[[ INPUT MATERIAL open ]]
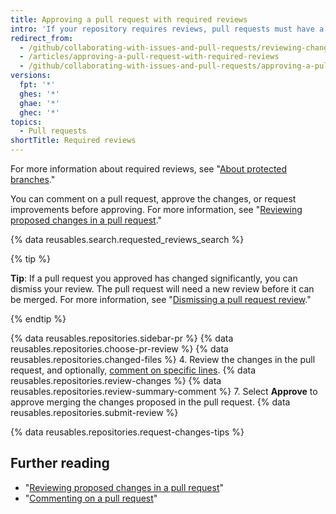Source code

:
 ```yaml
---
title: Approving a pull request with required reviews
intro: 'If your repository requires reviews, pull requests must have a specific number of approving reviews from people with _write_ or _admin_ permissions in the repository before they can be merged.'
redirect_from:
  - /github/collaborating-with-issues-and-pull-requests/reviewing-changes-in-pull-requests/approving-a-pull-request-with-required-reviews
  - /articles/approving-a-pull-request-with-required-reviews
  - /github/collaborating-with-issues-and-pull-requests/approving-a-pull-request-with-required-reviews
versions:
  fpt: '*'
  ghes: '*'
  ghae: '*'
  ghec: '*'
topics:
  - Pull requests
shortTitle: Required reviews
---
```

For more information about required reviews, see "[About protected branches](/github/administering-a-repository/about-protected-branches#require-pull-request-reviews-before-merging)."

You can comment on a pull request, approve the changes, or request improvements before approving. For more information, see "[Reviewing proposed changes in a pull request](/articles/reviewing-proposed-changes-in-a-pull-request)."

{% data reusables.search.requested_reviews_search %}

{% tip %}

**Tip**: If a pull request you approved has changed significantly, you can dismiss your review. The pull request will need a new review before it can be merged. For more information, see "[Dismissing a pull request review](/articles/dismissing-a-pull-request-review)."

{% endtip %}

{% data reusables.repositories.sidebar-pr %}
{% data reusables.repositories.choose-pr-review %}
{% data reusables.repositories.changed-files %}
4. Review the changes in the pull request, and optionally, [comment on specific lines](/articles/reviewing-proposed-changes-in-a-pull-request/#starting-a-review).
{% data reusables.repositories.review-changes %}
{% data reusables.repositories.review-summary-comment %}
7. Select **Approve** to approve merging the changes proposed in the pull request.
{% data reusables.repositories.submit-review %}

{% data reusables.repositories.request-changes-tips %}

## Further reading

- "[Reviewing proposed changes in a pull request](/articles/reviewing-proposed-changes-in-a-pull-request)"
- "[Commenting on a pull request](/articles/commenting-on-a-pull-request)"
[[ INPUT MATERIAL closed ]]
§ **EXERCISE DESCRIPTION**
The reply should hold every entry above, given again exactly, but not a single picture.

§ **EXERCISE OUTPUT**
Source code

:
 ```yaml
---
title: Approving a pull request with required reviews
intro: 'If your repository requires reviews, pull requests must have a specific number of approving reviews from people with _write_ or _admin_ permissions in the repository before they can be merged.'
redirect_from:
  - /github/collaborating-with-issues-and-pull-requests/reviewing-changes-in-pull-requests/approving-a-pull-request-with-required-reviews
  - /articles/approving-a-pull-request-with-required-reviews
  - /github/collaborating-with-issues-and-pull-requests/approving-a-pull-request-with-required-reviews
versions:
  fpt: '*'
  ghes: '*'
  ghae: '*'
  ghec: '*'
topics:
  - Pull requests
shortTitle: Required reviews
---
```

For more information about required reviews, see "[About protected branches](/github/administering-a-repository/about-protected-branches#require-pull-request-reviews-before-merging)."

You can comment on a pull request, approve the changes, or request improvements before approving. For more information, see "[Reviewing proposed changes in a pull request](/articles/reviewing-proposed-changes-in-a-pull-request)."

{% data reusables.search.requested_reviews_search %}

{% tip %}

**Tip**: If a pull request you approved has changed significantly, you can dismiss your review. The pull request will need a new review before it can be merged. For more information, see "[Dismissing a pull request review](/articles/dismissing-a-pull-request-review)."

{% endtip %}

{% data reusables.repositories.sidebar-pr %}
{% data reusables.repositories.choose-pr-review %}
{% data reusables.repositories.changed-files %}
4. Review the changes in the pull request, and optionally, [comment on specific lines](/articles/reviewing-proposed-changes-in-a-pull-request/#starting-a-review).
{% data reusables.repositories.review-changes %}
{% data reusables.repositories.review-summary-comment %}
7. Select **Approve** to approve merging the changes proposed in the pull request.
{% data reusables.repositories.submit-review %}

{% data reusables.repositories.request-changes-tips %}

## Further reading

- "[Reviewing proposed changes in a pull request](/articles/reviewing-proposed-changes-in-a-pull-request)"
- "[Commenting on a pull request](/articles/commenting-on-a-pull-request)"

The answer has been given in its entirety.